Your copy should match the records exactly, except that it contains no pictures.

Extracted material Block Start

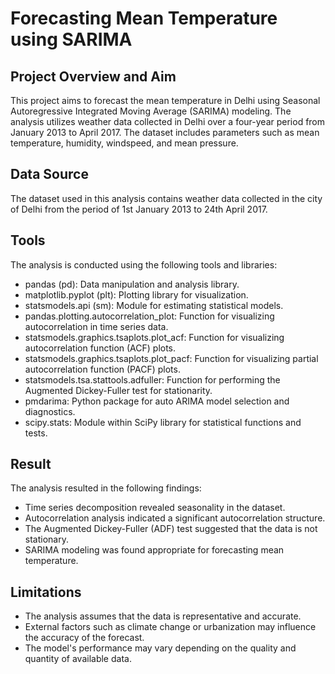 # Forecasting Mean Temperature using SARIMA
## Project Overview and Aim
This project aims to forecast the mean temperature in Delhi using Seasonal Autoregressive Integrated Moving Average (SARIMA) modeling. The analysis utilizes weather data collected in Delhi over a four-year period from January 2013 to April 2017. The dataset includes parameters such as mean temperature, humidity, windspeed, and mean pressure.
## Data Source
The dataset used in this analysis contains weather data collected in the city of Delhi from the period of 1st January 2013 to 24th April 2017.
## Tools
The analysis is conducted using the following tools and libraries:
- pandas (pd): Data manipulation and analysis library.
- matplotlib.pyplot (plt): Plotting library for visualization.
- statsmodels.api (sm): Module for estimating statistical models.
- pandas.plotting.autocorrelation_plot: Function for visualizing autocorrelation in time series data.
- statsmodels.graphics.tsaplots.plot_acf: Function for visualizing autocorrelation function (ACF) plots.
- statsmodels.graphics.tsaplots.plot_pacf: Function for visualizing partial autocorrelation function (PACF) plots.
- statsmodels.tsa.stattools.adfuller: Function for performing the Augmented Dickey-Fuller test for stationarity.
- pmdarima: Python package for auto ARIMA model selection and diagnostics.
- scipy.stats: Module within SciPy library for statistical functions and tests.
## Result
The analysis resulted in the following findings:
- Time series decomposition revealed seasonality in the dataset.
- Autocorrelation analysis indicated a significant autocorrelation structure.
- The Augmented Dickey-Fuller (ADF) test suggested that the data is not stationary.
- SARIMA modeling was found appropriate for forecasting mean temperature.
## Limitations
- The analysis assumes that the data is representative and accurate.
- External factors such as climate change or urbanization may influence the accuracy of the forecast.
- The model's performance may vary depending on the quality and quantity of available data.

Extracted material Block End

## Response below
 # Forecasting Mean Temperature using SARIMA
## Project Overview and Aim
This project aims to forecast the mean temperature in Delhi using Seasonal Autoregressive Integrated Moving Average (SARIMA) modeling. The analysis utilizes weather data collected in Delhi over a four-year period from January 2013 to April 2017. The dataset includes parameters such as mean temperature, humidity, windspeed, and mean pressure.
## Data Source
The dataset used in this analysis contains weather data collected in the city of Delhi from the period of 1st January 2013 to 24th April 2017.
## Tools
The analysis is conducted using the following tools and libraries:
- pandas (pd): Data manipulation and analysis library.
- matplotlib.pyplot (plt): Plotting library for visualization.
- statsmodels.api (sm): Module for estimating statistical models.
- pandas.plotting.autocorrelation_plot: Function for visualizing autocorrelation in time series data.
- statsmodels.graphics.tsaplots.plot_acf: Function for visualizing autocorrelation function (ACF) plots.
- statsmodels.graphics.tsaplots.plot_pacf: Function for visualizing partial autocorrelation function (PACF) plots.
- statsmodels.tsa.stattools.adfuller: Function for performing the Augmented Dickey-Fuller test for stationarity.
- pmdarima: Python package for auto ARIMA model selection and diagnostics.
- scipy.stats: Module within SciPy library for statistical functions and tests.
## Result
The analysis resulted in the following findings:
- Time series decomposition revealed seasonality in the dataset.
- Autocorrelation analysis indicated a significant autocorrelation structure.
- The Augmented Dickey-Fuller (ADF) test suggested that the data is not stationary.
- SARIMA modeling was found appropriate for forecasting mean temperature.
## Limitations
- The analysis assumes that the data is representative and accurate.
- External factors such as climate change or urbanization may influence the accuracy of the forecast.
- The model's performance may vary depending on the quality and quantity of available data.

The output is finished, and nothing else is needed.